Le match reprend. Le soleil commence à prendre ses quartiers au-dessus du stade Pierre-Piquet, contrairement aux spectateurs en bord de terrain. Il n’y a pas foule, mais l’ES Livarotaise peut toujours compter sur la présence de “Cocotte”. Michel, de son vrai prénom, est depuis des décennies la mascotte du club.
“Cocotte” a porté les couleurs du club local quand il était jeune. Puis il a raccroché les crampons. Et maintenant, il supporte inconditionnellement le club de Livarot “depuis plus de 50 ans”, autant à domicile qu’à l’extérieur : “On est trois copains à se déplacer, chaque dimanche l’un d’entre nous prend sa voiture et emmène les deux autres. Vous savez, c’est pour économiser le diesel, au prix que ça coûte maintenant”, explique-t-il.
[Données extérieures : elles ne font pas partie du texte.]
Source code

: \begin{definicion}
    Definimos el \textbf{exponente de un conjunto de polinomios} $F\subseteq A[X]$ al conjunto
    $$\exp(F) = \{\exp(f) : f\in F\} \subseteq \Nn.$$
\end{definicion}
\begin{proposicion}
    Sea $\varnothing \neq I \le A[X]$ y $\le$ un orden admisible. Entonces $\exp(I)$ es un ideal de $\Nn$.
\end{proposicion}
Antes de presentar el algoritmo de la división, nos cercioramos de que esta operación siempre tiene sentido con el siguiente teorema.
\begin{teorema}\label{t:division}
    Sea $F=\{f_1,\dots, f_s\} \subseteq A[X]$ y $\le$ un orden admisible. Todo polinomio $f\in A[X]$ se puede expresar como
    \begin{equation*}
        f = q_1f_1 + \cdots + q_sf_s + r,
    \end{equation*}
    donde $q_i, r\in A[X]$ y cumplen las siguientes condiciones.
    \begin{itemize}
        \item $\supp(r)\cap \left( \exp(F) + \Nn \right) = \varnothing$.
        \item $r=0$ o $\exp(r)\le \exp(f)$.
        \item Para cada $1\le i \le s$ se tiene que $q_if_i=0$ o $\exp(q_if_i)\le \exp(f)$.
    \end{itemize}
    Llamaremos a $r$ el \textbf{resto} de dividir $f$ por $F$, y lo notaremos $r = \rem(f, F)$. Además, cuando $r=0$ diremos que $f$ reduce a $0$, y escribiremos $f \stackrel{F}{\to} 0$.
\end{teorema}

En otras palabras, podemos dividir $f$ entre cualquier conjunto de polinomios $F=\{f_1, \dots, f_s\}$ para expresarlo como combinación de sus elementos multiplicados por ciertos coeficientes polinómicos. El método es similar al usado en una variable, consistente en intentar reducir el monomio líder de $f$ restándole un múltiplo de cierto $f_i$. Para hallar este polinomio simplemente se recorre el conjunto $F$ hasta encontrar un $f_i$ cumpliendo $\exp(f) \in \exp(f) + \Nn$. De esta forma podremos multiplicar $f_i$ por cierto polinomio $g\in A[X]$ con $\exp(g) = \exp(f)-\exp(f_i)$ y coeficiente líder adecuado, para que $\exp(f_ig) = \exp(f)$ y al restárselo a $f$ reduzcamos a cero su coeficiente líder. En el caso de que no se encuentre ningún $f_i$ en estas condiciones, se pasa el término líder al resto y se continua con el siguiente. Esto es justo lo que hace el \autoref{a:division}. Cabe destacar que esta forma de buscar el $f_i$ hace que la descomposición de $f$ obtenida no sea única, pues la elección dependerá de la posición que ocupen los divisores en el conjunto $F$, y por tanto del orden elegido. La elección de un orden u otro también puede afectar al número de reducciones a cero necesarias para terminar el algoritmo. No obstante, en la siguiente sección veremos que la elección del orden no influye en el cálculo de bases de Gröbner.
Pénalty litigieux et troisième mi-temps
Concernant le match du jour, “Cocotte” garde espoir : “Pour le moment on domine, mais ça ne marque pas, il nous manque juste un petit but.” Son vœu est exaucé peu après : “Will” est fauché par un joueur adverse, l’arbitre maison désigne le point de pénalty. Les joueurs du FC Moyaux protestent gentiment, pour eux c’était un coup-franc. “Moustache” ne laisse pas passer l’occasion et donne l’avantage à l’ES Livarotaise (1-0).
“Mika”, un autre joueur, a l’occasion du 2-0 seul face au gardien adverse, mais il tire le ballon hors du cadre. Pas grave, les Livarotais ont gagné, et surtout le bon esprit a triomphé. “Gérer les affaires courantes du club, cela permet d’avoir des moments de camaraderie comme aujourd’hui”, se félicite Joël.
Ces moments de bonne ambiance auraient du mal à exister sans une gestion de l’ombre pour que continue d’exister l’ES Livarotaise, comme l’explique le président : “Pour faire perdurer le club, il faut éviter qu’il y ait des trous générationnels, des jeunes aux vétérans (le club a des équipes U13, U15 et U18, NDLR). C’est très compliqué à mettre en place et c’est fragile : un mauvais fonctionnement et des mauvaises décisions peuvent rapidement faire partir les joueurs dans d’autres clubs.”

Les vétérans de l’ES Livarotaise, eux, ne sont pas encore partis. Dans les vestiaires, ils entonnent un “cri de guerre” sur l’air de Bella Ciao après la victoire du jour : “Encore une fois, Livarot vaincra, ô belle étoile, belle étoile, belle étoile, toile, toile, et jusqu’au dernier, dernier match de l’année, on nous entendra chanter.”
L'odeur de pommade a laissé place à celle de la transpiration. Après la douche, tout le monde se retrouve au club-house, là où la matinée a commencé avec un café. Place aux bières et aux sandwichs maintenant, l'heure sacrée de la troisième mi-temps est venue ! Quand on lui demande ce que représente cet après-match, “Will” répond en riant : “Ben nous on n’aime pas le foot, le moment de la buvette c’est le plus important.”